In regard to the mid-1930 Chapman design, it followed design cues used on cap badges by USNR officers in the Merchant Fleet – in USL’s case, instead of a flag, the company’s logo was surmounted by an eagle device. During this period, a corporate logo within a ring inscribed with the shipping line’s name became all the vogue among both privately held and USSB-managed lines; for USL, in particular, this was a throwback to the cap badge worn by officers of the ships that comprise of its early fleet, United States Mail Steamship Company. Below find the new design and an advertisement from 1931. These cap badges were worn by licensed officers and pursers.

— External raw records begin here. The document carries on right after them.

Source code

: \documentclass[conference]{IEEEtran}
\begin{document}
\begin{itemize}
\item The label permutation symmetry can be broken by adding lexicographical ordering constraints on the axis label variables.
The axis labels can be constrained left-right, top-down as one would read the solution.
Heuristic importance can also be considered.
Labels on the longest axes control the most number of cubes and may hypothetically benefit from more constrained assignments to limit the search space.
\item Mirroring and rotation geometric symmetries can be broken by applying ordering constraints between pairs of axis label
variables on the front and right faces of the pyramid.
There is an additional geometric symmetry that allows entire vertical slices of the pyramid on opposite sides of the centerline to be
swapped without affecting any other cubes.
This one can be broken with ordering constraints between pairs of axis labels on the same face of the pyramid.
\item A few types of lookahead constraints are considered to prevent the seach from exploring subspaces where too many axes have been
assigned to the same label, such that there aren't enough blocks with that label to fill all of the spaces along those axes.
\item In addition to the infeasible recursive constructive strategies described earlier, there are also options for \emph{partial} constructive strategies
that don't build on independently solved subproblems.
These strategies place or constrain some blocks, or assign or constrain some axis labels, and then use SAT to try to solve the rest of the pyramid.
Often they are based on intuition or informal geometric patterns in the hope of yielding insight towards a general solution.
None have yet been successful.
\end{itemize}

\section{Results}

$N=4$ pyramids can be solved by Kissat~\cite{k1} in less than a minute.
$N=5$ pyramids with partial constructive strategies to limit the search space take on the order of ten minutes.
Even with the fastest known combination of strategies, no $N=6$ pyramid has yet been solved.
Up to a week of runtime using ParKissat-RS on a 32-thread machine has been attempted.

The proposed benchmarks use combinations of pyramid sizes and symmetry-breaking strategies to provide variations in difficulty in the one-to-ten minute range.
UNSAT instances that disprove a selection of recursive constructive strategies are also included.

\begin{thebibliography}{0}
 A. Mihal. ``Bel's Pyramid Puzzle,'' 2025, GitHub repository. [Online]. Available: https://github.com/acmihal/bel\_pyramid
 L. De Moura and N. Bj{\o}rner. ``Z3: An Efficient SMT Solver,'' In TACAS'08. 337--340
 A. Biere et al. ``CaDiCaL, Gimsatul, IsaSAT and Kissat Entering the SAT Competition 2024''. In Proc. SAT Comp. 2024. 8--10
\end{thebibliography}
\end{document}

ca. 1930-1932, Cap Badge, United States Lines Officer.
1931, United States Lines advertisement.

Up until the 1930s, few American steamship companies used metal and enamel (cloisonné) cap badges. Among those companies that had them as part of their livery, their use was only among those that commanded or wanted to appear to control a substantial market segment. Before the 1930s, woven cap badges were preferred insignia items. Metal cap badges tended to tarnish quickly in a marine setting and required vigilance to be maintained, while quality woven devices required no such care. When companies used cloisonné, it was for house flags on their uniform caps. The industry moved toward cloisonné in the 1930s and continued throughout the Second World War. International Mercantile Marine – the eventual owner of United States Lines – was one of the few U.S. companies that pioneered the use of an integral metal and cloisonné cap badges with their holding American Lines, and an innovation they dropped by the 1920s.[ix] During the 1920s, when USL was Chapman-owned, large cloisonné badges were issued to steward department members who worked in a service role – e.g. server, porter, attendant.  These cap badges were much like those of other large ocean carriers where stewards wore caps with badges derived from a central element of the company’s livery. Stewards with Cunard Lines had a mast with two flags on their caps, White Star Line, an enamel white star, Matson a large M, and USL the stylized ship’s prop.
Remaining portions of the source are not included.